Chinese hackers who gained access to the email accounts of Commerce Secretary Gina Raimondo and other government officials this year stole 60,000 emails from the State Department alone, according to two people familiar with a briefing Senate staff members received on the matter Wednesday.
The emails came from 10 State Department email accounts, department officials told Senate staff members, according to the people familiar with the briefing, one of whom is a staff member for Senator Eric Schmitt, Republican of Missouri. Nine of the 10 email accounts belonged to people working on East Asian and Pacific affairs.
The hack, which compromised Microsoft-based email accounts at the State and Commerce Departments, was first reported in July. At the time, neither U.S. government officials nor Microsoft executives would disclose how many email accounts they believed had been affected, nor how many emails the hackers had taken. The scope of the hack was reported earlier Wednesday by Reuters.
Washington has not formally blamed China for the intrusion, but various U.S. officials — including Ms. Raimondo — have made the connection.
The hackers used one stolen Microsoft certificate to penetrate the State Department email accounts, Biden administration officials told Senate staff members, and that token was used to hack 25 organizations and government agencies.
It is not yet clear what the substance of the emails was. U.S. officials have downplayed the notion that sensitive information could have been caught up in the hack, arguing that it had not compromised classified email accounts. The breaches took place in the weeks before Secretary of State Antony J. Blinken traveled to China. He was the first of a series of cabinet officials to make the trip as part of the Biden administration’s efforts to smooth over frayed diplomatic ties between Washington and Beijing, while at the same time imposing restrictions on investments Americans can make in certain Chinese sectors.

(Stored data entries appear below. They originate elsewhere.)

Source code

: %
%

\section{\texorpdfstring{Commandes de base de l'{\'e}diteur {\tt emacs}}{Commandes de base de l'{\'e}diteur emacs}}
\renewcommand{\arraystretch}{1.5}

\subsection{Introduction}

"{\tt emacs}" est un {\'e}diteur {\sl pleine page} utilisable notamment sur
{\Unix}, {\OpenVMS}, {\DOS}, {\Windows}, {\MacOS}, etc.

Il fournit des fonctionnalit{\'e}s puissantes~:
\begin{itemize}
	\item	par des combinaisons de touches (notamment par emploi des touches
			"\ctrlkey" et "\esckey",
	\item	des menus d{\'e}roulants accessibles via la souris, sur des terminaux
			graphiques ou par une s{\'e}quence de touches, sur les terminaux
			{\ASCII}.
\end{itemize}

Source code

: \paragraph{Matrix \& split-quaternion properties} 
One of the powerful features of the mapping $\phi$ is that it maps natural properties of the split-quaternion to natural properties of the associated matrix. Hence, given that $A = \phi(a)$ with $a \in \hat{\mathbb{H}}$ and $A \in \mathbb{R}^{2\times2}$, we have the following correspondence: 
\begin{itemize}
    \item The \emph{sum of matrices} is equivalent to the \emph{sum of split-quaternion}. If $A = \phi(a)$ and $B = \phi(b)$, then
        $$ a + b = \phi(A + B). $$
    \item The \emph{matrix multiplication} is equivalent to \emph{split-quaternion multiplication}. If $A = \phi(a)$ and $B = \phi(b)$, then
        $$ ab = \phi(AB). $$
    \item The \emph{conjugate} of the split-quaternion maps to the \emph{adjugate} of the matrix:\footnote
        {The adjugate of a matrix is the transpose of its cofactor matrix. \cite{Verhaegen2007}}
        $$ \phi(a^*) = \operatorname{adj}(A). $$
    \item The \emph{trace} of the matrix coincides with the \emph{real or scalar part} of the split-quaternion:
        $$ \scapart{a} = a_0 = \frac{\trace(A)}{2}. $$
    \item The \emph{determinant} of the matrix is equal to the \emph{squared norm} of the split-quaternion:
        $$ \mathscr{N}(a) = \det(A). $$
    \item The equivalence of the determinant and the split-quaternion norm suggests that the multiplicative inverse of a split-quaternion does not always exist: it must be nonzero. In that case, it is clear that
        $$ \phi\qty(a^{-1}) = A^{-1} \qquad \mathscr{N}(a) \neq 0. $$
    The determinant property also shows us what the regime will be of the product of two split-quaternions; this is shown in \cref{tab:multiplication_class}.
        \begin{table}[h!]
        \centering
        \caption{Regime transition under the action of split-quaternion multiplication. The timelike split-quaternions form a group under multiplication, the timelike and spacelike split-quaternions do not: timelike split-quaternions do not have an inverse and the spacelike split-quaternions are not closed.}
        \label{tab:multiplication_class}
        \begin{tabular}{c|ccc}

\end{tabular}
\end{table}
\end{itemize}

Mr. Schmitt said in a statement that the government’s reliance on lone vendors to facilitate systems — in this case, Microsoft — created unacceptable vulnerabilities in the system. He has pushed for the Defense Department to scrutinize its own reliance on similar single-vendor systems.
“We need to harden our defenses against these types of cyberattacks and intrusions in the future, and we need to take a hard look at the federal government’s reliance on a single vendor as a potential weak point,” Mr. Schmitt said in the statement, promising to press officials “for more answers to ensure China and other nefarious actors do not gain access to the federal government’s most sensitive information.”